_TASK STATEMENT_:
Copy each line containing "default" from the listing below.

_RECORDS PROVIDED_:
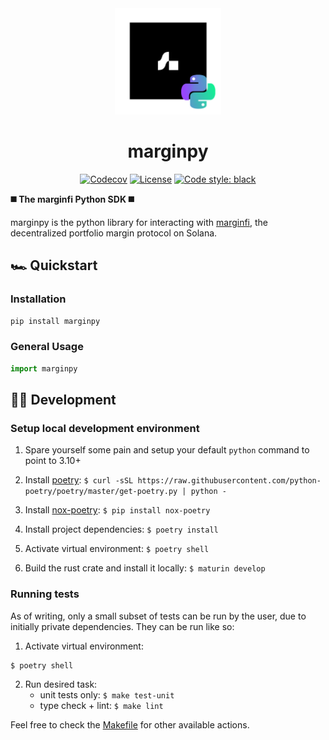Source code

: <div align="center">
  <img height="170" src="./docs/logo-python.png" />

  <h1>marginpy</h1>
  
   <!-- [![Actions Status](https://github.com/michaelhly/solanapy/workflows/CI/badge.svg)](https://github.com/michaelhly/solanapy/actions?query=workflow%3ACI) -->
   <!-- [![PyPI version](https://badge.fury.io/py/solana.svg)](https://badge.fury.io/py/solana) -->
   [![Codecov](https://codecov.io/gh/michaelhly/solana-py/branch/master/graph/badge.svg)](https://codecov.io/gh/michaelhly/solana-py/branch/master)
   <a href=""><img alt="License" src="https://img.shields.io/github/license/mrgnlabs/marginfi-sdk?style=flat-square&color=ffff00"/></a>
   [![Code style: black](https://img.shields.io/badge/code%20style-black-000000.svg)](https://github.com/psf/black)
</div>

**◼️ The marginfi Python SDK ◼️**

marginpy is the python library for interacting with [marginfi](marginfi.com), the decentralized portfolio margin protocol on Solana.

## 🏎 Quickstart

### Installation

```sh
pip install marginpy
```

### General Usage

```py
import marginpy
```

## 👷‍♀️ Development

### Setup local development environment

1. Spare yourself some pain and setup your default `python` command to point to 3.10+

1. Install [poetry](https://python-poetry.org/docs/#installation): `$ curl -sSL https://raw.githubusercontent.com/python-poetry/poetry/master/get-poetry.py | python -`
1. Install [nox-poetry](https://github.com/cjolowicz/nox-poetry): `$ pip install nox-poetry`
1. Install project dependencies: `$ poetry install`
1. Activate virtual environment: `$ poetry shell`
1. Build the rust crate and install it locally: `$ maturin develop`

### Running tests

As of writing, only a small subset of tests can be run by the user, due to initially private dependencies. They can be run like so:

1. Activate virtual environment:
```shell
$ poetry shell
```

2. Run desired task:
   * unit tests only: `$ make test-unit`
   * type check + lint: `$ make lint`



Feel free to check the [Makefile](Makefile) for other available actions.
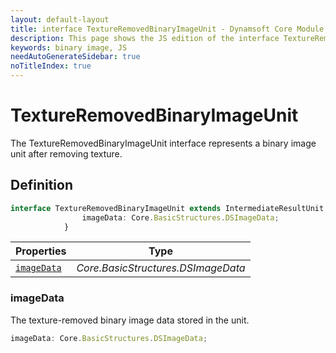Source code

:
 ```yaml
---
layout: default-layout
title: interface TextureRemovedBinaryImageUnit - Dynamsoft Core Module JS Edition API Reference
description: This page shows the JS edition of the interface TextureRemovedBinaryImageUnit in Dynamsoft Core Module.
keywords: binary image, JS
needAutoGenerateSidebar: true
noTitleIndex: true
---
```


# TextureRemovedBinaryImageUnit

The TextureRemovedBinaryImageUnit interface represents a binary image unit after removing texture.

## Definition

```typescript
interface TextureRemovedBinaryImageUnit extends IntermediateResultUnit {
                imageData: Core.BasicStructures.DSImageData;
            } 
```



| Properties               | Type |
|----------------------|-------------|
| [`imageData`](#imageData) | *Core.BasicStructures.DSImageData* |

### imageData

The texture-removed binary image data stored in the unit.

```typescript
imageData: Core.BasicStructures.DSImageData;
```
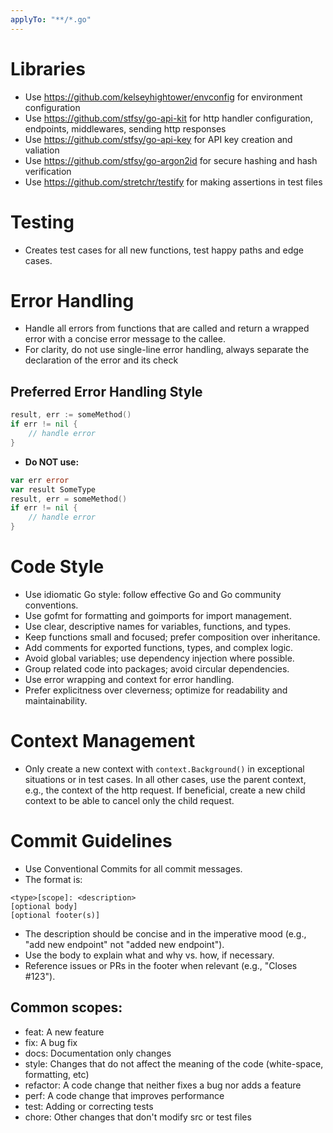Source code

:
 ```yaml
---
applyTo: "**/*.go"
---
```


# Libraries
- Use https://github.com/kelseyhightower/envconfig for environment configuration
- Use https://github.com/stfsy/go-api-kit for http handler configuration, endpoints, middlewares, sending http responses
- Use https://github.com/stfsy/go-api-key for API key creation and valiation
- Use https://github.com/stfsy/go-argon2id for secure hashing and hash verification
- Use https://github.com/stretchr/testify for making assertions in test files

# Testing
- Creates test cases for all new functions, test happy paths and edge cases.

# Error Handling
- Handle all errors from functions that are called and return a wrapped error with a concise error message to the callee.
- For clarity, do not use single-line error handling, always separate the declaration of the error and its check

## Preferred Error Handling Style
```go
result, err := someMethod()
if err != nil {
    // handle error
}
```
- **Do NOT use:**
```go
var err error
var result SomeType
result, err = someMethod()
if err != nil {
    // handle error
}
```

# Code Style
- Use idiomatic Go style: follow effective Go and Go community conventions.
- Use gofmt for formatting and goimports for import management.
- Use clear, descriptive names for variables, functions, and types.
- Keep functions small and focused; prefer composition over inheritance.
- Add comments for exported functions, types, and complex logic.
- Avoid global variables; use dependency injection where possible.
- Group related code into packages; avoid circular dependencies.
- Use error wrapping and context for error handling.
- Prefer explicitness over cleverness; optimize for readability and maintainability.

# Context Management
- Only create a new context with `context.Background()` in exceptional situations or in test cases. In all other cases, use the parent context, e.g., the context of the http request. If beneficial, create a new child context to be able to cancel only the child request.

# Commit Guidelines
- Use Conventional Commits for all commit messages. 
- The format is:
```
<type>[scope]: <description>
[optional body]
[optional footer(s)]
```

- The description should be concise and in the imperative mood (e.g., "add new endpoint" not "added new endpoint").
- Use the body to explain what and why vs. how, if necessary.
- Reference issues or PRs in the footer when relevant (e.g., "Closes #123").

## Common scopes:
- feat:     A new feature
- fix:      A bug fix
- docs:     Documentation only changes
- style:    Changes that do not affect the meaning of the code (white-space, formatting, etc)
- refactor: A code change that neither fixes a bug nor adds a feature
- perf:     A code change that improves performance
- test:     Adding or correcting tests
- chore:    Other changes that don't modify src or test files

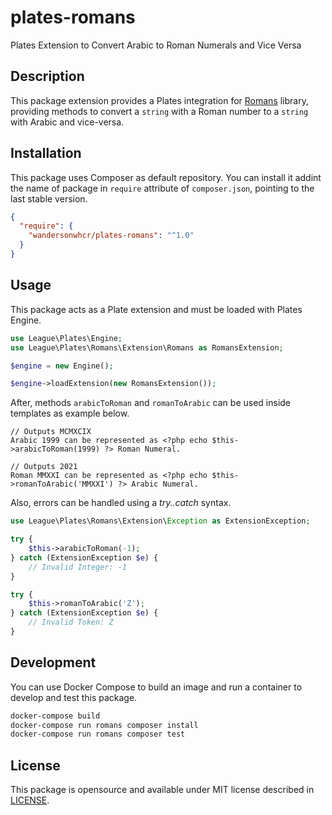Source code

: # plates-romans

Plates Extension to Convert Arabic to Roman Numerals and Vice Versa

## Description

This package extension provides a Plates integration for
[Romans](https://github.com/wandersonwhcr/romans) library, providing methods to
convert a `string` with a Roman number to a `string` with Arabic and vice-versa.

## Installation

This package uses Composer as default repository. You can install it addint the
name of package in `require` attribute of `composer.json`, pointing to the last
stable version.

```json
{
  "require": {
    "wandersonwhcr/plates-romans": "^1.0"
  }
}
```

## Usage

This package acts as a Plate extension and must be loaded with Plates Engine.

```php
use League\Plates\Engine;
use League\Plates\Romans\Extension\Romans as RomansExtension;

$engine = new Engine();

$engine->loadExtension(new RomansExtension());
```

After, methods `arabicToRoman` and `romanToArabic` can be used inside templates
as example below.

```
// Outputs MCMXCIX
Arabic 1999 can be represented as <?php echo $this->arabicToRoman(1999) ?> Roman Numeral.
```

```
// Outputs 2021
Roman MMXXI can be represented as <?php echo $this->romanToArabic('MMXXI') ?> Arabic Numeral.
```

Also, errors can be handled using a _try..catch_ syntax.

```php
use League\Plates\Romans\Extension\Exception as ExtensionException;

try {
    $this->arabicToRoman(-1);
} catch (ExtensionException $e) {
    // Invalid Integer: -1
}

try {
    $this->romanToArabic('Z');
} catch (ExtensionException $e) {
    // Invalid Token: Z
}
```

## Development

You can use Docker Compose to build an image and run a container to develop and
test this package.

```bash
docker-compose build
docker-compose run romans composer install
docker-compose run romans composer test
```

## License

This package is opensource and available under MIT license described in
[LICENSE](https://github.com/wandersonwhcr/plates-romans/blob/main/LICENSE).
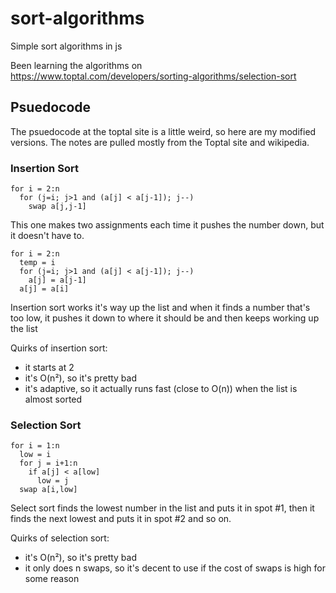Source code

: # sort-algorithms

Simple sort algorithms in js

Been learning the algorithms on https://www.toptal.com/developers/sorting-algorithms/selection-sort

## Psuedocode
The psuedocode at the toptal site is a little weird, so here are my modified versions.  The notes are pulled mostly from the Toptal site and wikipedia.

### Insertion Sort
```
for i = 2:n
  for (j=i; j>1 and (a[j] < a[j-1]); j--)
    swap a[j,j-1]
```
This one makes two assignments each time it pushes the number down, but it doesn't have to.
```
for i = 2:n
  temp = i
  for (j=i; j>1 and (a[j] < a[j-1]); j--)
    a[j] = a[j-1]
  a[j] = a[i]
```
Insertion sort works it's way up the list and when it finds a number that's too low, it pushes it down to where it should be and then keeps working up the list

Quirks of insertion sort:
- it starts at 2
- it's O(n²), so it's pretty bad
- it's adaptive, so it actually runs fast (close to O(n)) when the list is almost sorted

### Selection Sort
```
for i = 1:n
  low = i
  for j = i+1:n
    if a[j] < a[low]
      low = j
  swap a[i,low]
```
Select sort finds the lowest number in the list and puts it in spot #1, then it finds the next lowest and puts it in spot #2 and so on.

Quirks of selection sort:
- it's O(n²), so it's pretty bad
- it only does n swaps, so it's decent to use if the cost of swaps is high for some reason

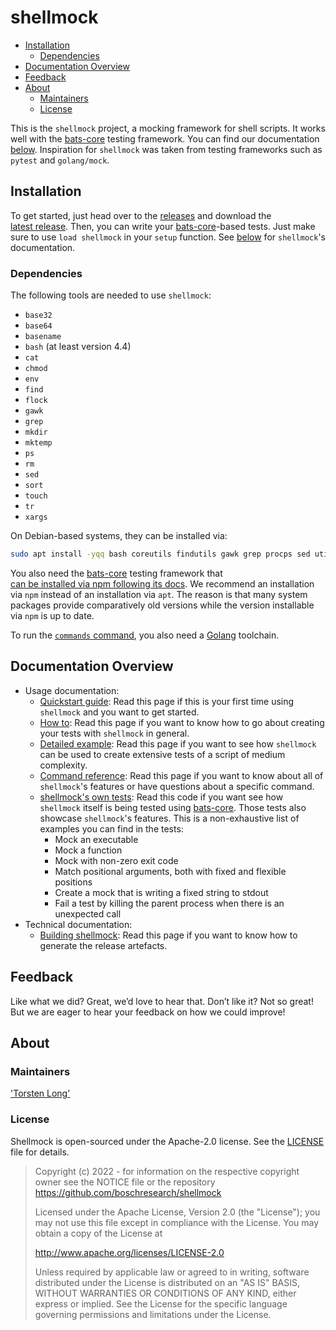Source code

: <!---
  Copyright (c) 2022 - for information on the respective copyright owner
  see the NOTICE file or the repository
  https://github.com/boschresearch/shellmock

  Licensed under the Apache License, Version 2.0 (the "License"); you may not
  use this file except in compliance with the License. You may obtain a copy of
  the License at

    http://www.apache.org/licenses/LICENSE-2.0

  Unless required by applicable law or agreed to in writing, software
  distributed under the License is distributed on an "AS IS" BASIS, WITHOUT
  WARRANTIES OR CONDITIONS OF ANY KIND, either express or implied. See the
  License for the specific language governing permissions and limitations under
  the License.
-->

# shellmock <!-- omit in toc -->

- [Installation](#installation)
  - [Dependencies](#dependencies)
- [Documentation Overview](#documentation-overview)
- [Feedback](#feedback)
- [About](#about)
  - [Maintainers](#maintainers)
  - [License](#license)

This is the `shellmock` project, a mocking framework for shell scripts.
It works well with the [bats-core] testing framework.
You can find our documentation [below](#documentation-overview).
Inspiration for `shellmock` was taken from testing frameworks such as `pytest`
and `golang/mock`.

[bats-core]: https://bats-core.readthedocs.io/ "bats core website"

## Installation

To get started, just head over to the [releases] and download the
[latest release][latest-release].
Then, you can write your [bats-core]-based tests.
Just make sure to use `load shellmock` in your `setup` function.
See [below](#documentation-overview) for `shellmock`'s documentation.

### Dependencies

The following tools are needed to use `shellmock`:

- `base32`
- `base64`
- `basename`
- `bash` (at least version 4.4)
- `cat`
- `chmod`
- `env`
- `find`
- `flock`
- `gawk`
- `grep`
- `mkdir`
- `mktemp`
- `ps`
- `rm`
- `sed`
- `sort`
- `touch`
- `tr`
- `xargs`

On Debian-based systems, they can be installed via:

```bash
sudo apt install -yqq bash coreutils findutils gawk grep procps sed util-linux
```

You also need the [bats-core] testing framework that
[can be installed via npm following its docs][bats-npm-install].
We recommend an installation via `npm` instead of an installation via `apt`.
The reason is that many system packages provide comparatively old versions while
the version installable via `npm` is up to date.

To run the [`commands` command](./docs/usage.md#commands), you also need a
[Golang][golang] toolchain.

[bats-npm-install]: https://bats-core.readthedocs.io/en/stable/installation.html#any-os-npm
[golang]: https://go.dev/doc/install

## Documentation Overview

- Usage documentation:
  - [Quickstart guide](./docs/quickstart.md):
    Read this page if this is your first time using `shellmock` and you want to
    get started.
  - [How to](./docs/howto.md):
    Read this page if you want to know how to go about creating your tests with
    `shellmock` in general.
  - [Detailed example](./docs/example.md):
    Read this page if you want to see how `shellmock` can be used to create
    extensive tests of a script of medium complexity.
  - [Command reference](./docs/usage.md):
    Read this page if you want to know about all of `shellmock`'s features or
    have questions about a specific command.
  - [shellmock's own tests][shellmock-tests]:
    Read this code if you want see how `shellmock` itself is being tested using
    [bats-core].
    Those tests also showcase `shellmock`'s features.
    This is a non-exhaustive list of examples you can find in the tests:
    - Mock an executable
    - Mock a function
    - Mock with non-zero exit code
    - Match positional arguments, both with fixed and flexible positions
    - Create a mock that is writing a fixed string to stdout
    - Fail a test by killing the parent process when there is an unexpected call
- Technical documentation:
  - [Building shellmock](./docs/build.md):
    Read this page if you want to know how to generate the release artefacts.

[shellmock-tests]: ./tests/main.bats "shellmock tests"
[releases]: https://github.com/boschresearch/shellmock/releases "releases"
[latest-release]: https://github.com/boschresearch/shellmock/releases/latest "latest release"

## Feedback

Like what we did?
Great, we’d love to hear that.
Don’t like it?
Not so great!
But we are eager to hear your feedback on how we could improve!

## About

### Maintainers

['Torsten Long'](https://github.com/razziel89)

### License

Shellmock is open-sourced under the Apache-2.0 license.
See the [LICENSE](./LICENSE) file for details.

> Copyright (c) 2022 - for information on the respective copyright owner
> see the NOTICE file or the repository
> https://github.com/boschresearch/shellmock
>
> Licensed under the Apache License, Version 2.0 (the "License"); you may not
> use this file except in compliance with the License. You may obtain a copy of
> the License at
>
> http://www.apache.org/licenses/LICENSE-2.0
>
> Unless required by applicable law or agreed to in writing, software
> distributed under the License is distributed on an "AS IS" BASIS, WITHOUT
> WARRANTIES OR CONDITIONS OF ANY KIND, either express or implied. See the
> License for the specific language governing permissions and limitations under
> the License.

<!---
  Copyright (c) 2022 - for information on the respective copyright owner
  see the NOTICE file or the repository
  https://github.com/boschresearch/shellmock

  Licensed under the Apache License, Version 2.0 (the "License"); you may not
  use this file except in compliance with the License. You may obtain a copy of
  the License at

    http://www.apache.org/licenses/LICENSE-2.0

  Unless required by applicable law or agreed to in writing, software
  distributed under the License is distributed on an "AS IS" BASIS, WITHOUT
  WARRANTIES OR CONDITIONS OF ANY KIND, either express or implied. See the
  License for the specific language governing permissions and limitations under
  the License.
-->
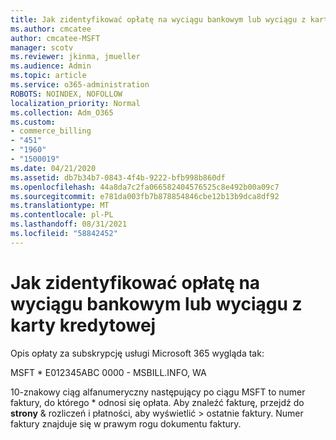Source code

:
 ```yaml
---
title: Jak zidentyfikować opłatę na wyciągu bankowym lub wyciągu z karty kredytowej
ms.author: cmcatee
author: cmcatee-MSFT
manager: scotv
ms.reviewer: jkinma, jmueller
ms.audience: Admin
ms.topic: article
ms.service: o365-administration
ROBOTS: NOINDEX, NOFOLLOW
localization_priority: Normal
ms.collection: Adm_O365
ms.custom:
- commerce_billing
- "451"
- "1960"
- "1500019"
ms.date: 04/21/2020
ms.assetid: db7b34b7-0843-4f4b-9222-bfb998b860df
ms.openlocfilehash: 44a8da7c2fa066582404576525c8e492b00a09c7
ms.sourcegitcommit: e781da003fb7b878854846cbe12b13b9dca8df92
ms.translationtype: MT
ms.contentlocale: pl-PL
ms.lasthandoff: 08/31/2021
ms.locfileid: "58842452"
---
```

# <a name="how-to-identify-a-charge-on-your-credit-card-or-bank-statement"></a>Jak zidentyfikować opłatę na wyciągu bankowym lub wyciągu z karty kredytowej

Opis opłaty za subskrypcję usługi Microsoft 365 wygląda tak:
  
MSFT \* E012345ABC 0000 - MSBILL.INFO, WA
  
10-znakowy ciąg alfanumeryczny następujący po ciągu MSFT to numer faktury, do którego \* odnosi się opłata. Aby znaleźć fakturę, przejdź do **strony** & rozliczeń i płatności, aby wyświetlić \> [](https://go.microsoft.com/fwlink/p/?linkid=848039) ostatnie faktury. Numer faktury znajduje się w prawym rogu dokumentu faktury.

_ANSWER TO THIS PROBLEM_:
1. Spare yourself some pain and setup your default `python` command to point to 3.10+
layout: default-layout
This package uses Composer as default repository. You can install it addint the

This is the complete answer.